胸を締め付ける痛みは、ここにいる青年に対するものなのか、記憶の中の『京一』に対するものなのか。それさえもわからないというのに。
「そうだな……その時は、俺も考える」
気がついたときには頷いてしまっていた。
「約束だぜ?」
にやりと口角を歪め、蓬莱寺が緋勇の首の後ろに腕を回す。
「ちょ……っ、なにを……京一!」
油断していたためあっさりと相手の胸に倒れ込んでしまった緋勇は、青年を強く睨みつけた。
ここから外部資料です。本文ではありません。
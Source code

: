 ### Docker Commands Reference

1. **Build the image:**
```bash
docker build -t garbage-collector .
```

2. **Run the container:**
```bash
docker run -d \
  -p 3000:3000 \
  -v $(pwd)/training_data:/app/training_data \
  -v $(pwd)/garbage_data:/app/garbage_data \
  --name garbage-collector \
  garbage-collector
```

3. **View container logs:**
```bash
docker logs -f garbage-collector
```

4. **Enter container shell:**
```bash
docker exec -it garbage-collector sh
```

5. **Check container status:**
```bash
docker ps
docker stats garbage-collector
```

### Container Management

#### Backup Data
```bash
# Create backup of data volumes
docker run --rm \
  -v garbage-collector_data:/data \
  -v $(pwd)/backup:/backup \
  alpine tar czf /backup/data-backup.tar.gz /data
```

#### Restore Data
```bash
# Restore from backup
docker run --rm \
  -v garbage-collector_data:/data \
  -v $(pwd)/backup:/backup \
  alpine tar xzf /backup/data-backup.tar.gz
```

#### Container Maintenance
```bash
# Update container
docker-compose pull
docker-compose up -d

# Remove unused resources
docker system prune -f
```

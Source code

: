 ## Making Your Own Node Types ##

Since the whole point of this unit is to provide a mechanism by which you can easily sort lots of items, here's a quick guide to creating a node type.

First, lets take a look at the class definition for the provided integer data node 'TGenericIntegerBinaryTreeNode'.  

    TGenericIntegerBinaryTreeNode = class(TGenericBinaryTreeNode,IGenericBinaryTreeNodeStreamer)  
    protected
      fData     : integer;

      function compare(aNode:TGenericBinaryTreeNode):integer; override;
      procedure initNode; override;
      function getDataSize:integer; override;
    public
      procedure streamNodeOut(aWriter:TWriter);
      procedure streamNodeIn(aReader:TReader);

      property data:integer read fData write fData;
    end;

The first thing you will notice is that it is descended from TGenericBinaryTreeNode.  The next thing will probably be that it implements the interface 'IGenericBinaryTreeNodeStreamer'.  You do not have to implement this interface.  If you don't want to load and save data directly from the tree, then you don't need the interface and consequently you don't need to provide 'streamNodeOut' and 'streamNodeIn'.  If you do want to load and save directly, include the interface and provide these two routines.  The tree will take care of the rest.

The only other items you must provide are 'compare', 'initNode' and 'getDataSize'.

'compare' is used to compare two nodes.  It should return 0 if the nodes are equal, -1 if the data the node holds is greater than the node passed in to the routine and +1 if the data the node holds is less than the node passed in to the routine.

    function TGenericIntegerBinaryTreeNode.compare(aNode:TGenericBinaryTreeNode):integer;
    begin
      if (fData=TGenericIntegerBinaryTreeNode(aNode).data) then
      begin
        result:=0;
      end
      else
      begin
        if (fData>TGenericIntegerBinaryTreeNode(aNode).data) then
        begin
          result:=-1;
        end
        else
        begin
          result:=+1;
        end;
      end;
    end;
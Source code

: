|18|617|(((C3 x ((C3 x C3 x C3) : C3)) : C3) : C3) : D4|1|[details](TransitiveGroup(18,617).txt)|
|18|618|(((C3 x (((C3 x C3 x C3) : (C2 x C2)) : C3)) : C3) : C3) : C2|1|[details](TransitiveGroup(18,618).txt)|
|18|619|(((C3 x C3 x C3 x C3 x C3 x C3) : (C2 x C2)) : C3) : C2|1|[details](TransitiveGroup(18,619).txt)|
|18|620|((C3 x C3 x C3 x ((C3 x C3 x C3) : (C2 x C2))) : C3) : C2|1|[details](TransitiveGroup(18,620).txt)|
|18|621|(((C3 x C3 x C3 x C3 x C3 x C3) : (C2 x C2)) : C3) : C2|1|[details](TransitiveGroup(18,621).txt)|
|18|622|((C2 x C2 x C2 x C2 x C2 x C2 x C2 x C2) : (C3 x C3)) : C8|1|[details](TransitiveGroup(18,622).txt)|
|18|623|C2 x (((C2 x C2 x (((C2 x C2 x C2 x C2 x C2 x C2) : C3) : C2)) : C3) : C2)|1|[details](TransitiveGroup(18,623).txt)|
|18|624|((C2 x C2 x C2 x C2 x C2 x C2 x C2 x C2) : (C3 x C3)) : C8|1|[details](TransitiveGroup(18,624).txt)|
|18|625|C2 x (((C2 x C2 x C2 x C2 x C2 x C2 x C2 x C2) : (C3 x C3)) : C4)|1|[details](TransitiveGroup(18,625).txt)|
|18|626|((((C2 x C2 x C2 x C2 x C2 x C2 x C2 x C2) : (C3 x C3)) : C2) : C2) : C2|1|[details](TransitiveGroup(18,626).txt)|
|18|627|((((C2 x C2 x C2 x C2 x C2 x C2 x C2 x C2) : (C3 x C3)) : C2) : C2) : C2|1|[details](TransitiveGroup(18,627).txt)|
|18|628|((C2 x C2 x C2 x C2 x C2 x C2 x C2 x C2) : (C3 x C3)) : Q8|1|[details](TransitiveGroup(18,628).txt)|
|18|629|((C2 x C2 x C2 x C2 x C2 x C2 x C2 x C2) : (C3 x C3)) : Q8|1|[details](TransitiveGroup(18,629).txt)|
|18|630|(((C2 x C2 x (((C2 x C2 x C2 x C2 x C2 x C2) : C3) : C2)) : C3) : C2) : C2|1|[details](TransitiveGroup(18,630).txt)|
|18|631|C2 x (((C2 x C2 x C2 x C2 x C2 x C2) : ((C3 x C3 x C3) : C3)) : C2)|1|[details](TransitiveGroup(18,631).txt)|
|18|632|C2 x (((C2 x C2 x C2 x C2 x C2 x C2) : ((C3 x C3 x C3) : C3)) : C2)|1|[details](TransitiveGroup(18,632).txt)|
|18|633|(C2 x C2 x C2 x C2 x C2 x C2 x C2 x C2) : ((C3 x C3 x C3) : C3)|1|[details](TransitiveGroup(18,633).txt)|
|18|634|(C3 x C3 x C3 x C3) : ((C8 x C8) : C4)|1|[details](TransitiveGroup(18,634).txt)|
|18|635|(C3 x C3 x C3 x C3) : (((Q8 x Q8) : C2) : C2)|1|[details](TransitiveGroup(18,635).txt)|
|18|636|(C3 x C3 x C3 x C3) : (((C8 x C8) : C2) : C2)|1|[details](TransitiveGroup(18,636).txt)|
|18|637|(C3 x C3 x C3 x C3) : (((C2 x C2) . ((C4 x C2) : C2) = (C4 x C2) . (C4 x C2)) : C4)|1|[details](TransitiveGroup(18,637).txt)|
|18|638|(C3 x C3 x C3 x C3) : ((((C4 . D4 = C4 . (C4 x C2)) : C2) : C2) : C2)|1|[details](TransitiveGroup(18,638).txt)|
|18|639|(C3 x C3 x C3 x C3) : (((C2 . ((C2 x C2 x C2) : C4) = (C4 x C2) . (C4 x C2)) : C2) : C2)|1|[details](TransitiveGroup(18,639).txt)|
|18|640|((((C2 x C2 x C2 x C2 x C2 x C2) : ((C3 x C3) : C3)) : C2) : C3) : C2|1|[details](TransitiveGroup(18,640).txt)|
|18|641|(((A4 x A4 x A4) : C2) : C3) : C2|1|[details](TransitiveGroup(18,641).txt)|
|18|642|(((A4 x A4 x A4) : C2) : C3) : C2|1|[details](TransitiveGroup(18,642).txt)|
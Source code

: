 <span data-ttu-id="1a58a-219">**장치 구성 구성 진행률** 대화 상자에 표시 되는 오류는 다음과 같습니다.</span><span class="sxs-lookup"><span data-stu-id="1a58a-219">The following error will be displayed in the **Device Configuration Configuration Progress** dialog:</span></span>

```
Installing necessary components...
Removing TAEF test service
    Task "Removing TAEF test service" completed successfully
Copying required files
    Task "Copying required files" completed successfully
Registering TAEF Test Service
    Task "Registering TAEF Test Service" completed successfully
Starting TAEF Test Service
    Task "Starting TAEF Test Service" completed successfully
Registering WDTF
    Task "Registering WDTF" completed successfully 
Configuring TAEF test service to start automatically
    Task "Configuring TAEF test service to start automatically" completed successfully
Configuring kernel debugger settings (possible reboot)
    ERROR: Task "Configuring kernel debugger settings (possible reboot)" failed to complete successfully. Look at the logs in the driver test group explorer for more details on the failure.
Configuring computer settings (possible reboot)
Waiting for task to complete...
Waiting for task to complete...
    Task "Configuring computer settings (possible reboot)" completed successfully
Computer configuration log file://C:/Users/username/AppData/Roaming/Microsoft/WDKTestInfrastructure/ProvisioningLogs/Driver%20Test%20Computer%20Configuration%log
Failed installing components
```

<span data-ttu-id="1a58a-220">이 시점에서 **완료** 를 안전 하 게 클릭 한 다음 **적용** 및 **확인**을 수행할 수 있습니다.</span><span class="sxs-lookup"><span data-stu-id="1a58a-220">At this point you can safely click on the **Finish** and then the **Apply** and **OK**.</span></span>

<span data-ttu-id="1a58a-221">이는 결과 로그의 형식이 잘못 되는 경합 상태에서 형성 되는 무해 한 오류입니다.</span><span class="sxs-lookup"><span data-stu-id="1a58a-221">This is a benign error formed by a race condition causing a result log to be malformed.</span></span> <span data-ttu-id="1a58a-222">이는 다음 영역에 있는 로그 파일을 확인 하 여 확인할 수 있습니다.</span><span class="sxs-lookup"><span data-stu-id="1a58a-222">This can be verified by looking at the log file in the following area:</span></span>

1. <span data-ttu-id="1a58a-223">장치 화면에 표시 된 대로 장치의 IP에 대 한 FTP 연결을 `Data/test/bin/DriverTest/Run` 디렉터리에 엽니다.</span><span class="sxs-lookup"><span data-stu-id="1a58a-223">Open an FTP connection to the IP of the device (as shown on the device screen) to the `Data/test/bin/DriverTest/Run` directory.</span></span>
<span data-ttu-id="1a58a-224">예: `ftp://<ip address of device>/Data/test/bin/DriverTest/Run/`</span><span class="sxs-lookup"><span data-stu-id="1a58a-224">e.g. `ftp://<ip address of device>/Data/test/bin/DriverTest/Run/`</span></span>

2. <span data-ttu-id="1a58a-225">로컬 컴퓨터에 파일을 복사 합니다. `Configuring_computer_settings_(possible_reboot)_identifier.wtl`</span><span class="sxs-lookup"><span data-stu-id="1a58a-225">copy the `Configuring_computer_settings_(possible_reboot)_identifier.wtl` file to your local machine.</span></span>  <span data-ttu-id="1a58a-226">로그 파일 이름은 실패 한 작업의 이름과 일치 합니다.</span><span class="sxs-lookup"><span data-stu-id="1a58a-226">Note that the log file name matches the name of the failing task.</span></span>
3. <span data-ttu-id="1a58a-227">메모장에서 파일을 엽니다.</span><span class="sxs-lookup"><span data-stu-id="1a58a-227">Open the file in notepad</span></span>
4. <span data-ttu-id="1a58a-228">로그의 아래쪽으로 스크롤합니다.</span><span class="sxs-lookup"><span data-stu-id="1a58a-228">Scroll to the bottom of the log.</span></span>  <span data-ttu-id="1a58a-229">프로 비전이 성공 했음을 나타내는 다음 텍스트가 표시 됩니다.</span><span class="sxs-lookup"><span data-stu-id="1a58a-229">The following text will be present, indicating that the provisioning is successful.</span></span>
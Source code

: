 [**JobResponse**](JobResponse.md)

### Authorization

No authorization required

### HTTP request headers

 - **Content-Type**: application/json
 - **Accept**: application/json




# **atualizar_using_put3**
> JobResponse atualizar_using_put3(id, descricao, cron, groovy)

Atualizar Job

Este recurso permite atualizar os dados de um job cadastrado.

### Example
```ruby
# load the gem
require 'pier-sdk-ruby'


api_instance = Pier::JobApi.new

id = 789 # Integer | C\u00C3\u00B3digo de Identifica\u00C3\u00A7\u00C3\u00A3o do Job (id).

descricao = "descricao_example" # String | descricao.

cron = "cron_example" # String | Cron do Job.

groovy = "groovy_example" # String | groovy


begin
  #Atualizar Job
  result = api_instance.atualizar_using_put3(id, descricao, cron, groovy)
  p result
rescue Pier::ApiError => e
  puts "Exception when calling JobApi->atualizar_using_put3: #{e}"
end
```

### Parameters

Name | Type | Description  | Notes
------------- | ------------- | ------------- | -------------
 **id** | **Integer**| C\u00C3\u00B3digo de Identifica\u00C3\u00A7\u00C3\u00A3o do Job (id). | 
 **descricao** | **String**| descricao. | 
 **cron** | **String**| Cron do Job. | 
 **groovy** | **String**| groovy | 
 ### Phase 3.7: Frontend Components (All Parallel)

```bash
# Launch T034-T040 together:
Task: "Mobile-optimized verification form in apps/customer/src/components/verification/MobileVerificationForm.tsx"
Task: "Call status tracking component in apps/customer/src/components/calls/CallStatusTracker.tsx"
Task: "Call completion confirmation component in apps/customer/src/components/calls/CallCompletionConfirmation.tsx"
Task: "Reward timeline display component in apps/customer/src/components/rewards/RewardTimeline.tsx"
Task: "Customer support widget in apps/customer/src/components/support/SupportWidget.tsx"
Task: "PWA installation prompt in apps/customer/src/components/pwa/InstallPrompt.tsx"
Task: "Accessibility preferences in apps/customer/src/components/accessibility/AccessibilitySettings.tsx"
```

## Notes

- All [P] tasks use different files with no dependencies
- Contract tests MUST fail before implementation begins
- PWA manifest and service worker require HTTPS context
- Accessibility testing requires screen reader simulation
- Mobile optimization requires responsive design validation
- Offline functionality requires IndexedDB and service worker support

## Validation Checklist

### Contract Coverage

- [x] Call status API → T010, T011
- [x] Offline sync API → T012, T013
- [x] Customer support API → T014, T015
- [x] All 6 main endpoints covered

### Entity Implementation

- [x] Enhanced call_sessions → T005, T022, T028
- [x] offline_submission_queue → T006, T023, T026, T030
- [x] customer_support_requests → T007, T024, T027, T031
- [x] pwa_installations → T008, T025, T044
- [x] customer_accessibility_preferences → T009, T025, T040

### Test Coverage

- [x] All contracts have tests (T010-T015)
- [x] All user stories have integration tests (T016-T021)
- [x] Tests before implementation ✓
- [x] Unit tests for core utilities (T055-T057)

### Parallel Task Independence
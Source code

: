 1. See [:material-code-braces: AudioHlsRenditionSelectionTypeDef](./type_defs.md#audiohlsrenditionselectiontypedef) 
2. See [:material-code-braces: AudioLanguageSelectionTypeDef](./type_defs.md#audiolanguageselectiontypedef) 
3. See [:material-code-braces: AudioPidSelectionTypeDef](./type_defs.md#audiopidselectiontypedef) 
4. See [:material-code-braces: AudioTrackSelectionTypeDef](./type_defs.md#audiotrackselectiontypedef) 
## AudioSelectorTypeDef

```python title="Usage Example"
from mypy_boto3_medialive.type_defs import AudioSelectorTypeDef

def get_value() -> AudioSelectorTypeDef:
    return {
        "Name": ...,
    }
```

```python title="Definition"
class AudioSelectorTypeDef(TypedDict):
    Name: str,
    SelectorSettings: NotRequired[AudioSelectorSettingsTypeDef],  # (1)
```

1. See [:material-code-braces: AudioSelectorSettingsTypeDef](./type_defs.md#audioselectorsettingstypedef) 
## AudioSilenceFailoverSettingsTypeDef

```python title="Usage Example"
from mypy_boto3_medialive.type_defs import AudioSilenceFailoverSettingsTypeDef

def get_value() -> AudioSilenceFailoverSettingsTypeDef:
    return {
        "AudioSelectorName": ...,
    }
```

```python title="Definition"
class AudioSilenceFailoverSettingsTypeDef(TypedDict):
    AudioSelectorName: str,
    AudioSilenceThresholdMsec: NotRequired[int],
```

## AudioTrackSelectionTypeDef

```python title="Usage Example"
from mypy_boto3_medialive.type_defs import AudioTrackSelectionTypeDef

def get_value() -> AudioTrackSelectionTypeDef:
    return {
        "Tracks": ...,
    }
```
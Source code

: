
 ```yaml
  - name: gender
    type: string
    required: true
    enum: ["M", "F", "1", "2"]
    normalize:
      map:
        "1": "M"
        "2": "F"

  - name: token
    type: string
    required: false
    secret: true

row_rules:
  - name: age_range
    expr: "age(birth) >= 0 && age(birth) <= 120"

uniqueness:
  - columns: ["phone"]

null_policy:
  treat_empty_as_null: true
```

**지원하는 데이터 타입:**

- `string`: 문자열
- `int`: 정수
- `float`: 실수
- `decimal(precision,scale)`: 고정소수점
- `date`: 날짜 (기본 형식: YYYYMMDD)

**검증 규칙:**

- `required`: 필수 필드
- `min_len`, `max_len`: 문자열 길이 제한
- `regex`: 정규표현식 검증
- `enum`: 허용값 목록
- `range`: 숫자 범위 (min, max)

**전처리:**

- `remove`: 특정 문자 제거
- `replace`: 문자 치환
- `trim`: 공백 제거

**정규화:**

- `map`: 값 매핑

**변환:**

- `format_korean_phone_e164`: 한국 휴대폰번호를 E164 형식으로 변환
蓬莱寺は悪びれた様子もなく友人の耳元へと唇を寄せる。
「そう怒んなって。近くにいた方が、お前のこと理解しやすいだろ」
なァ――龍麻。
調子のいいことを……と怒鳴りつけようとした声が、喉に絡まった。
『龍麻』と、甘い水を含んだかのように、大切に大切に口にされたその響きは。
あの世界の『龍麻』が、自らに掛けられた呪縛を解き放つほどに渇望していたものと同じ――。
「お前、卑怯」
口惜しくなってぽつりと呟く。こんな声で呼ばれたら抵抗なんてできるわけがないではないか。
蓬莱寺は力の抜けた躰をさらに強く腕に閉じこめ破顔した。
顎に手を掛けられ、上向かされて緋勇は静かに目を閉じる。
時が経てば、この熱も薄れていくに違いない。彼も――自分も。
これは自分の気持ちではない。
彼が望むのは、ここにいる緋勇龍麻ではない。
単なる勘違いであったのだと、もうじき二人が共に思い知ることになるのだろう。
ならばせめてそれまでの間は、身のうちを焦がす想いに心を委ねるのも悪くはないかと思った。